Some of my own denial clarified for me last night. I was going through the stack of papers on top of the fridge because these are things that have been sitting up there for weeks. Several pamphlets on Battered Woman Syndrome were in the pile and I finally clued in. Oh my god I am. Unequivocally. I kept pushing it off, denying it, ignoring the talk because Cole didn't hit me during our marriage.

He didn't have to. He belittled me, picked on me. Told me things that you don't say to the one you love. He was so full of contempt for me. He conducted his own evil little brand of psychological abuse and I didn't even know it. I was sure he said mean things when he felt threatened. I'm sure he did feel threatened. And my excuses are one of the biggest indicators of that abuse now. Blaming myself. Though I will continue to do that because of my own actions, I can step outside of myself and see it for what it was.

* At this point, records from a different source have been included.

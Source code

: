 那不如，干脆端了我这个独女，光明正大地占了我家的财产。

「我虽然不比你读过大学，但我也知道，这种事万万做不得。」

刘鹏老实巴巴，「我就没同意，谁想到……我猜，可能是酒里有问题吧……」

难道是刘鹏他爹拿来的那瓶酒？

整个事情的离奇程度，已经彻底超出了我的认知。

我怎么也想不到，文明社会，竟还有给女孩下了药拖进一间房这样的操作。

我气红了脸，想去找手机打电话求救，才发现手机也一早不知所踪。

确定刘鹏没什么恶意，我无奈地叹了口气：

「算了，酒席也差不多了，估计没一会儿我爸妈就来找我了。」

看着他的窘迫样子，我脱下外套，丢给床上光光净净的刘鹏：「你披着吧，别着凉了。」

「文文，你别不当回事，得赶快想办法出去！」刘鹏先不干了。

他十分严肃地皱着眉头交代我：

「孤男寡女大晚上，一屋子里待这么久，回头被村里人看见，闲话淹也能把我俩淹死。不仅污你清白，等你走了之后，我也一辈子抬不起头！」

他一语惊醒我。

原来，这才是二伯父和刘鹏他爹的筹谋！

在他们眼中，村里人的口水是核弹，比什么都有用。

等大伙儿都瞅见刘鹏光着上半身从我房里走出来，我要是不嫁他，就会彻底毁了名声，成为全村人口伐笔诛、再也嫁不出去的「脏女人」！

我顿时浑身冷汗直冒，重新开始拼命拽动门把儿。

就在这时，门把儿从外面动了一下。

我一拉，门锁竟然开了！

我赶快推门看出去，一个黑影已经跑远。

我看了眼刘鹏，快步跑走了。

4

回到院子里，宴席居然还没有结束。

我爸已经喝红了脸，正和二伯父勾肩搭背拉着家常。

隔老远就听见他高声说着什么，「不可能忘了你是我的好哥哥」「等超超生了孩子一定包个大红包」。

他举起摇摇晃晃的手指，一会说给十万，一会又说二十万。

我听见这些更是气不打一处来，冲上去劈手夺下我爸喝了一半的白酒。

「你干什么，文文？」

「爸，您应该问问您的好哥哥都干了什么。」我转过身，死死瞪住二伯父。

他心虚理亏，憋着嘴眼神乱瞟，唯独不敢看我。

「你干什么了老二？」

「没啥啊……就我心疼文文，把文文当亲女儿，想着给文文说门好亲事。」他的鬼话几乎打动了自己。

A strange breakthrough to have in the middle of the kitchen at dinnertime when there's a bunch of friends standing around watching the cat try to catch a ladybug. A remarkably possessive group, seven big brothers who will happily kick each other's asses to kingdom come before they let anyone hurt me like Cole did ever again. God I love them all.

Ben nods and says something about control freaks coming in all shapes and sizes and Cole probably isn't the only one. He looked at Jake pointedly.

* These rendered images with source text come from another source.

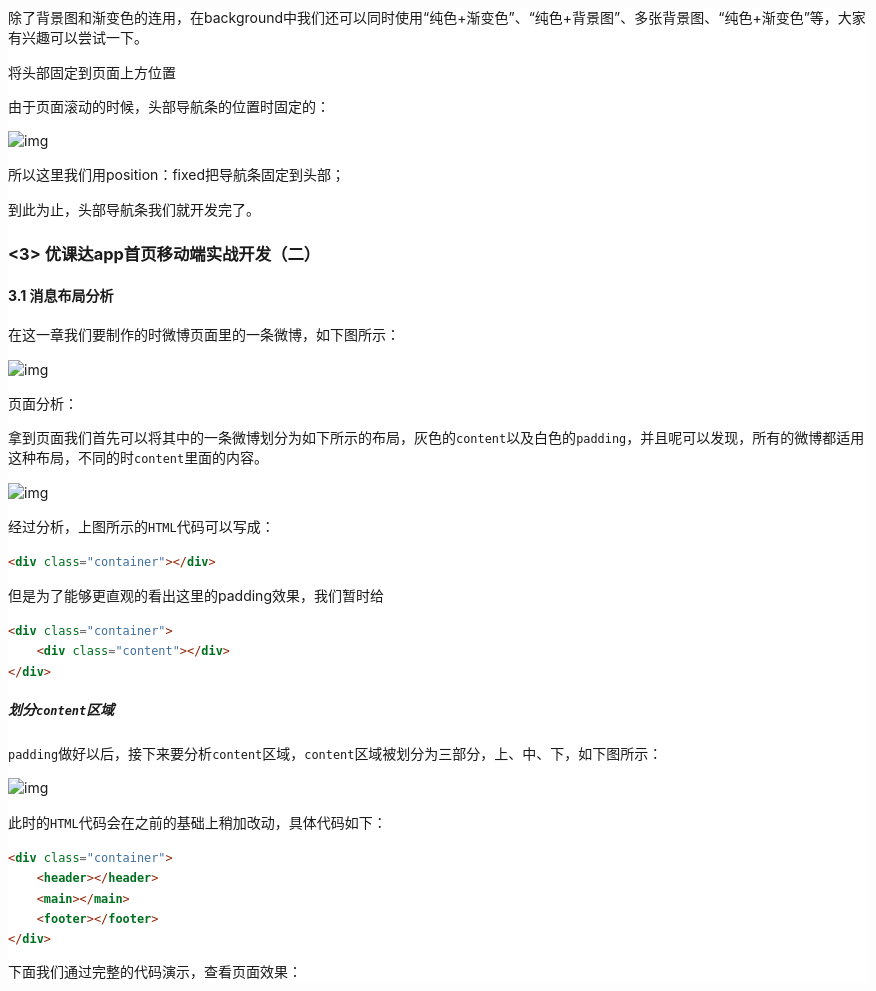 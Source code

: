 除了背景图和渐变色的连用，在background中我们还可以同时使用“纯色+渐变色”、“纯色+背景图”、多张背景图、“纯色+渐变色”等，大家有兴趣可以尝试一下。

将头部固定到页面上方位置

由于页面滚动的时候，头部导航条的位置时固定的：

![img](https://document.youkeda.com/P3-3-HTML-CSS/2/v-11.gif)

所以这里我们用position：fixed把导航条固定到头部；

到此为止，头部导航条我们就开发完了。



### <3> 优课达app首页移动端实战开发（二）

#### 3.1 消息布局分析

在这一章我们要制作的时微博页面里的一条微博，如下图所示：

![img](https://qgt-document.oss-cn-beijing.aliyuncs.com/P3-3-HTML-CSS/3/explain/1/%E4%BF%A1%E6%81%AF%E6%A8%A1%E5%9D%97.png?x-oss-process=image/resize,w_800/watermark,image_d2F0ZXJtYXNrLnBuZz94LW9zcy1wcm9jZXNzPWltYWdlL3Jlc2l6ZSx3XzEwMA==,t_60,g_se,x_10,y_10)

页面分析：

拿到页面我们首先可以将其中的一条微博划分为如下所示的布局，灰色的`content`以及白色的`padding`，并且呢可以发现，所有的微博都适用这种布局，不同的时`content`里面的内容。

![img](https://qgt-document.oss-cn-beijing.aliyuncs.com/P3-3-HTML-CSS/3/explain/1/%E8%A7%A3%E9%87%8Apadding.png?x-oss-process=image/resize,w_800/watermark,image_d2F0ZXJtYXNrLnBuZz94LW9zcy1wcm9jZXNzPWltYWdlL3Jlc2l6ZSx3XzEwMA==,t_60,g_se,x_10,y_10)

 经过分析，上图所示的`HTML`代码可以写成：

```html
<div class="container"></div>
```

但是为了能够更直观的看出这里的padding效果，我们暂时给

```html
<div class="container">
    <div class="content"></div>
</div>
```

##### 划分`content`区域

`padding`做好以后，接下来要分析`content`区域，`content`区域被划分为三部分，上、中、下，如下图所示：

![img](https://qgt-document.oss-cn-beijing.aliyuncs.com/P3-3-HTML-CSS/3/explain/1/%E7%BA%B5%E5%90%91%E9%A1%B5%E9%9D%A2%E5%88%92%E5%88%86.png?x-oss-process=image/resize,w_800/watermark,image_d2F0ZXJtYXNrLnBuZz94LW9zcy1wcm9jZXNzPWltYWdlL3Jlc2l6ZSx3XzEwMA==,t_60,g_se,x_10,y_10)

此时的`HTML`代码会在之前的基础上稍加改动，具体代码如下：

```html
<div class="container">
    <header></header>
    <main></main>
    <footer></footer>
</div>
```

下面我们通过完整的代码演示，查看页面效果：
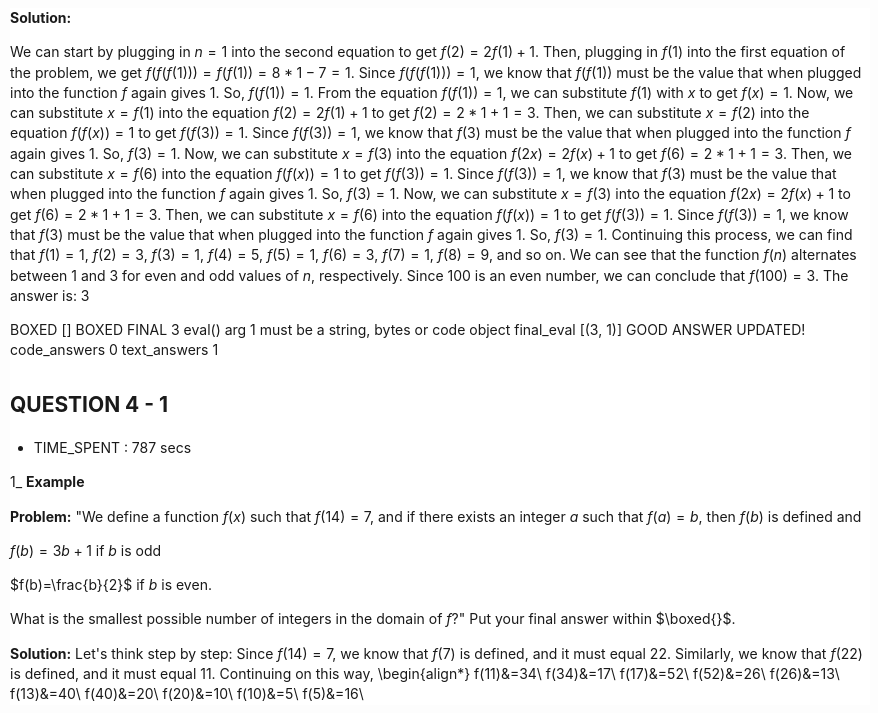 **Solution:**


We can start by plugging in $n=1$ into the second equation to get $f(2)=2f(1)+1$.
Then, plugging in $f(1)$ into the first equation of the problem, we get $f(f(f(1)))=f(f(1))=8*1-7=1$.
Since $f(f(f(1)))=1$, we know that $f(f(1))$ must be the value that when plugged into the function $f$ again gives 1. So, $f(f(1))=1$.
From the equation $f(f(1))=1$, we can substitute $f(1)$ with $x$ to get $f(x)=1$.
Now, we can substitute $x=f(1)$ into the equation $f(2)=2f(1)+1$ to get $f(2)=2*1+1=3$.
Then, we can substitute $x=f(2)$ into the equation $f(f(x))=1$ to get $f(f(3))=1$.
Since $f(f(3))=1$, we know that $f(3)$ must be the value that when plugged into the function $f$ again gives 1. So, $f(3)=1$.
Now, we can substitute $x=f(3)$ into the equation $f(2x)=2f(x)+1$ to get $f(6)=2*1+1=3$.
Then, we can substitute $x=f(6)$ into the equation $f(f(x))=1$ to get $f(f(3))=1$.
Since $f(f(3))=1$, we know that $f(3)$ must be the value that when plugged into the function $f$ again gives 1. So, $f(3)=1$.
Now, we can substitute $x=f(3)$ into the equation $f(2x)=2f(x)+1$ to get $f(6)=2*1+1=3$.
Then, we can substitute $x=f(6)$ into the equation $f(f(x))=1$ to get $f(f(3))=1$.
Since $f(f(3))=1$, we know that $f(3)$ must be the value that when plugged into the function $f$ again gives 1. So, $f(3)=1$.
Continuing this process, we can find that $f(1)=1$, $f(2)=3$, $f(3)=1$, $f(4)=5$, $f(5)=1$, $f(6)=3$, $f(7)=1$, $f(8)=9$, and so on.
We can see that the function $f(n)$ alternates between 1 and 3 for even and odd values of $n$, respectively.
Since $100$ is an even number, we can conclude that $f(100)=3$.
The answer is: $3$

BOXED []
BOXED FINAL 3
eval() arg 1 must be a string, bytes or code object final_eval
[(3, 1)]
GOOD ANSWER UPDATED!
code_answers 0 text_answers 1



## QUESTION 4 - 1 
- TIME_SPENT : 787 secs

1_
**Example**

**Problem:** 
"We define a function $f(x)$ such that $f(14)=7$, and if there exists an integer $a$ such that $f(a)=b$, then $f(b)$ is defined and

$f(b)=3b+1$ if $b$ is odd

$f(b)=\frac{b}{2}$ if $b$ is even.

What is the smallest possible number of integers in the domain of $f$?"
Put your final answer within $\boxed{}$.

**Solution:** 
Let's think step by step:
Since $f(14)=7$, we know that $f(7)$ is defined, and it must equal $22$.  Similarly, we know that $f(22)$ is defined, and it must equal $11$.  Continuing on this way,  \begin{align*}
f(11)&=34\\
f(34)&=17\\
f(17)&=52\\
f(52)&=26\\
f(26)&=13\\
f(13)&=40\\
f(40)&=20\\
f(20)&=10\\
f(10)&=5\\
f(5)&=16\\ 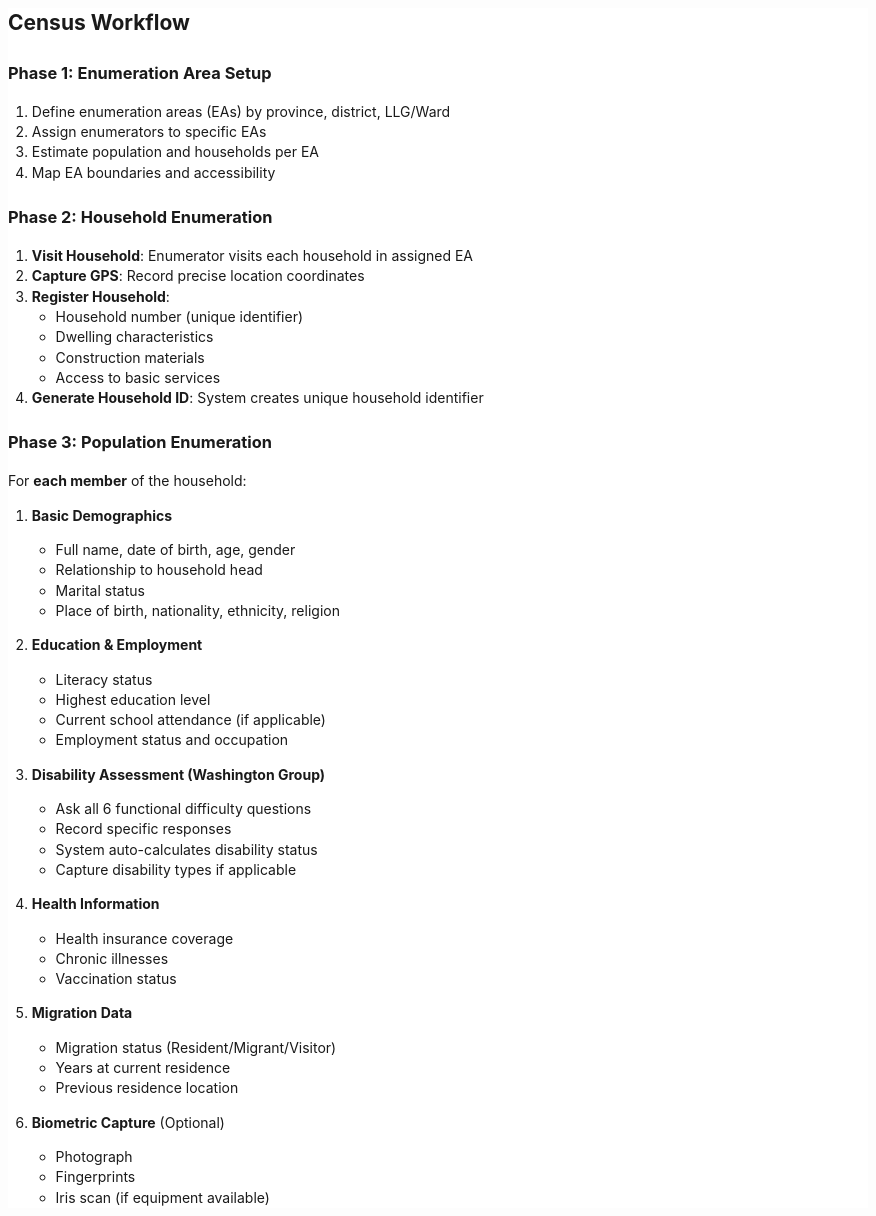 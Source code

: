 
## Census Workflow

### Phase 1: Enumeration Area Setup
1. Define enumeration areas (EAs) by province, district, LLG/Ward
2. Assign enumerators to specific EAs
3. Estimate population and households per EA
4. Map EA boundaries and accessibility

### Phase 2: Household Enumeration
1. **Visit Household**: Enumerator visits each household in assigned EA
2. **Capture GPS**: Record precise location coordinates
3. **Register Household**:
   - Household number (unique identifier)
   - Dwelling characteristics
   - Construction materials
   - Access to basic services
4. **Generate Household ID**: System creates unique household identifier

### Phase 3: Population Enumeration
For **each member** of the household:

1. **Basic Demographics**
   - Full name, date of birth, age, gender
   - Relationship to household head
   - Marital status
   - Place of birth, nationality, ethnicity, religion

2. **Education & Employment**
   - Literacy status
   - Highest education level
   - Current school attendance (if applicable)
   - Employment status and occupation

3. **Disability Assessment (Washington Group)**
   - Ask all 6 functional difficulty questions
   - Record specific responses
   - System auto-calculates disability status
   - Capture disability types if applicable

4. **Health Information**
   - Health insurance coverage
   - Chronic illnesses
   - Vaccination status

5. **Migration Data**
   - Migration status (Resident/Migrant/Visitor)
   - Years at current residence
   - Previous residence location

6. **Biometric Capture** (Optional)
   - Photograph
   - Fingerprints
   - Iris scan (if equipment available)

The other guys took this opportunity to make hasty exits because most of them refuse to argue with Jake. Once they were gone Jacob looked at Ben and spoke rather mildly,

Have something you need to say, Ben?

I think I said it.

Want to explain it?

I think it's self-explanatory, so nope.


Oh, for cryin' out loud. I had to step between them.

Ben, do you really think Jake is controlling?

Bridge, I don't think I want to say any more. I just want you to be happy and in control of your own life. At your own pace. Making your own decisions.

I am, Ben.

But are you? Because I haven't seen that yet.

He looks at Jake again.

Sorry you feel that way.

Jake, in all honesty you're just like Cole.

Ben, what are you talking about?

Well, he IS, Bridge! They fought over you like you and plotted shares as if you were a possession. Last time I looked you weren't a thing, you were a person and they both act like you're a goddamned trophy! It makes me SICK!

Time to go, Ben.

Yeah, I think I've seen enough. Bye princess.


With that he walked outside, and I followed.

Ben, talk to me.

No, Bridge, I think your owner, oh sorry, your BOYFRIEND wants to have dinner with his prize alone.

Ben, fuck off. This isn't like you.

Yeah, well maybe I should have said something a few years ago. Jake is just as controlling, Bridge, maybe he's just better at it. Be careful. The charismatic preacher boy has you wrapped.

You mean I have him wrapped.

Whatever gets you through the night, baby.

Ben, I'm in control of my life and I don't like you saying these things about him. Christ, he's your friend.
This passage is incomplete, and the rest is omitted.